__Task statement__. This exercise calls for duplicating every entry below exactly, without the images.

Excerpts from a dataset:
- Opening Delimiter -

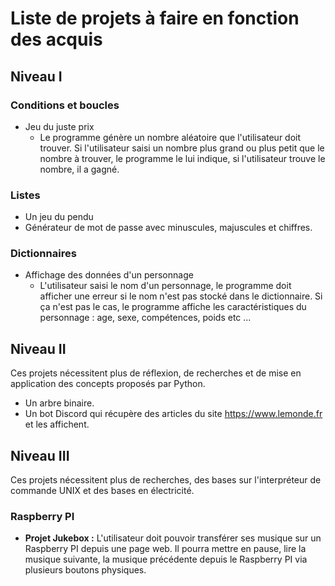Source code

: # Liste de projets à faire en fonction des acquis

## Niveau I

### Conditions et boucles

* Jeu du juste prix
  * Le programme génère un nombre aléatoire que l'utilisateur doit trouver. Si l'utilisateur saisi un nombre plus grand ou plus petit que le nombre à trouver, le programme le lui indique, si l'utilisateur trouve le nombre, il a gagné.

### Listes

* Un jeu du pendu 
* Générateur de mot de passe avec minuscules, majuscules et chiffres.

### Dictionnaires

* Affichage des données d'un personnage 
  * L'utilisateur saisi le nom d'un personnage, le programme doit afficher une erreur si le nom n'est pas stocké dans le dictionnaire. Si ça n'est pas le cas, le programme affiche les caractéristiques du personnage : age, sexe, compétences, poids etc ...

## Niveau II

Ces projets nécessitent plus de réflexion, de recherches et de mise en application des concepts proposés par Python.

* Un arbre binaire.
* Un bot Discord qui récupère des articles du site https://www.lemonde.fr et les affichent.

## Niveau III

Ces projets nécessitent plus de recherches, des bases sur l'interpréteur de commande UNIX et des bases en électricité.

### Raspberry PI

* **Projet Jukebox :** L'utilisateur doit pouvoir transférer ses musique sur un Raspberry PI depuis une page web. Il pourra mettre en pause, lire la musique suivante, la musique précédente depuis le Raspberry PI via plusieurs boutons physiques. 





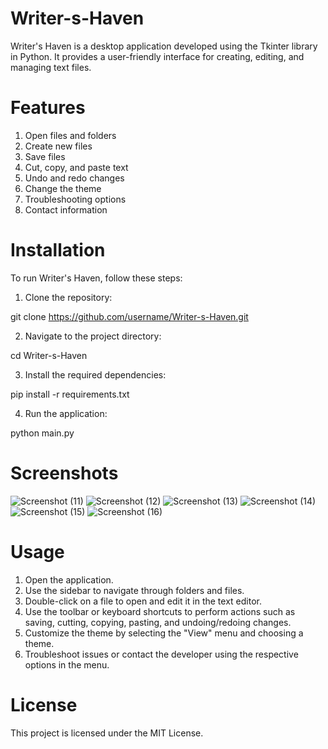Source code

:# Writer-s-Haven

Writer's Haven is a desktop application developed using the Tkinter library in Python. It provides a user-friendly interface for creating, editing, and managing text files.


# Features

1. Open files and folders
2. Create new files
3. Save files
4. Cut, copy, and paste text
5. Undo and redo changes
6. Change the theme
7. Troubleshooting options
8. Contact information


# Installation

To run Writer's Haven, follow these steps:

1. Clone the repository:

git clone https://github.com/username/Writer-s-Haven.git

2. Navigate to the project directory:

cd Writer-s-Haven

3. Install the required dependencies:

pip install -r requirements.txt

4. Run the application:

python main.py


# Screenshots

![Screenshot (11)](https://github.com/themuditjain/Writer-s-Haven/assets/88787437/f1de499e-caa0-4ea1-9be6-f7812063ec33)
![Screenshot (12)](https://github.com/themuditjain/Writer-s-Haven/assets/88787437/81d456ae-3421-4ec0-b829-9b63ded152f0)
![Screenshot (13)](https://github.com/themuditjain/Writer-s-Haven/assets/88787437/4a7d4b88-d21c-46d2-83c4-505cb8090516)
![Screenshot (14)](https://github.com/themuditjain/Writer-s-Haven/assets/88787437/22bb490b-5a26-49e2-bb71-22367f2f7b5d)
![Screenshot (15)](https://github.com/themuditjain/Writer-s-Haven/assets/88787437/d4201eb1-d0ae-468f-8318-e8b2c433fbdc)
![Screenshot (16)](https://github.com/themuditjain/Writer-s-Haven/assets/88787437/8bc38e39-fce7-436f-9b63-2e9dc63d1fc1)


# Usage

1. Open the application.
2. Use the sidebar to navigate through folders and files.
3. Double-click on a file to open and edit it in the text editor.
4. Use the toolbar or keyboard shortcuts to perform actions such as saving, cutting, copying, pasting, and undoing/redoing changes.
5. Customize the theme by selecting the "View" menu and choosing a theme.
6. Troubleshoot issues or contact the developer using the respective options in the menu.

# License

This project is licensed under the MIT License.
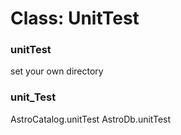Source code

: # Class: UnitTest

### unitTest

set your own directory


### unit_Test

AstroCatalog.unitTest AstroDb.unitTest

- Closing Delimiter -

__Exercise solution__.
Source code

: # Liste de projets à faire en fonction des acquis

## Niveau I

### Conditions et boucles

* Jeu du juste prix
  * Le programme génère un nombre aléatoire que l'utilisateur doit trouver. Si l'utilisateur saisi un nombre plus grand ou plus petit que le nombre à trouver, le programme le lui indique, si l'utilisateur trouve le nombre, il a gagné.

### Listes

* Un jeu du pendu 
* Générateur de mot de passe avec minuscules, majuscules et chiffres.

### Dictionnaires

* Affichage des données d'un personnage 
  * L'utilisateur saisi le nom d'un personnage, le programme doit afficher une erreur si le nom n'est pas stocké dans le dictionnaire. Si ça n'est pas le cas, le programme affiche les caractéristiques du personnage : age, sexe, compétences, poids etc ...

## Niveau II

Ces projets nécessitent plus de réflexion, de recherches et de mise en application des concepts proposés par Python.

* Un arbre binaire.
* Un bot Discord qui récupère des articles du site https://www.lemonde.fr et les affichent.

## Niveau III

Ces projets nécessitent plus de recherches, des bases sur l'interpréteur de commande UNIX et des bases en électricité.

### Raspberry PI

* **Projet Jukebox :** L'utilisateur doit pouvoir transférer ses musique sur un Raspberry PI depuis une page web. Il pourra mettre en pause, lire la musique suivante, la musique précédente depuis le Raspberry PI via plusieurs boutons physiques. 





Source code

:# Writer-s-Haven

Writer's Haven is a desktop application developed using the Tkinter library in Python. It provides a user-friendly interface for creating, editing, and managing text files.


# Features

1. Open files and folders
2. Create new files
3. Save files
4. Cut, copy, and paste text
5. Undo and redo changes
6. Change the theme
7. Troubleshooting options
8. Contact information


# Installation

To run Writer's Haven, follow these steps:

1. Clone the repository:

git clone https://github.com/username/Writer-s-Haven.git

2. Navigate to the project directory:

cd Writer-s-Haven

3. Install the required dependencies:

pip install -r requirements.txt

4. Run the application:

python main.py


# Screenshots

![Screenshot (11)](https://github.com/themuditjain/Writer-s-Haven/assets/88787437/f1de499e-caa0-4ea1-9be6-f7812063ec33)
![Screenshot (12)](https://github.com/themuditjain/Writer-s-Haven/assets/88787437/81d456ae-3421-4ec0-b829-9b63ded152f0)
![Screenshot (13)](https://github.com/themuditjain/Writer-s-Haven/assets/88787437/4a7d4b88-d21c-46d2-83c4-505cb8090516)
![Screenshot (14)](https://github.com/themuditjain/Writer-s-Haven/assets/88787437/22bb490b-5a26-49e2-bb71-22367f2f7b5d)
![Screenshot (15)](https://github.com/themuditjain/Writer-s-Haven/assets/88787437/d4201eb1-d0ae-468f-8318-e8b2c433fbdc)
![Screenshot (16)](https://github.com/themuditjain/Writer-s-Haven/assets/88787437/8bc38e39-fce7-436f-9b63-2e9dc63d1fc1)


# Usage

1. Open the application.
2. Use the sidebar to navigate through folders and files.
3. Double-click on a file to open and edit it in the text editor.
4. Use the toolbar or keyboard shortcuts to perform actions such as saving, cutting, copying, pasting, and undoing/redoing changes.
5. Customize the theme by selecting the "View" menu and choosing a theme.
6. Troubleshoot issues or contact the developer using the respective options in the menu.

# License

This project is licensed under the MIT License.
Source code

: # Class: UnitTest

### unitTest

set your own directory


### unit_Test

AstroCatalog.unitTest AstroDb.unitTest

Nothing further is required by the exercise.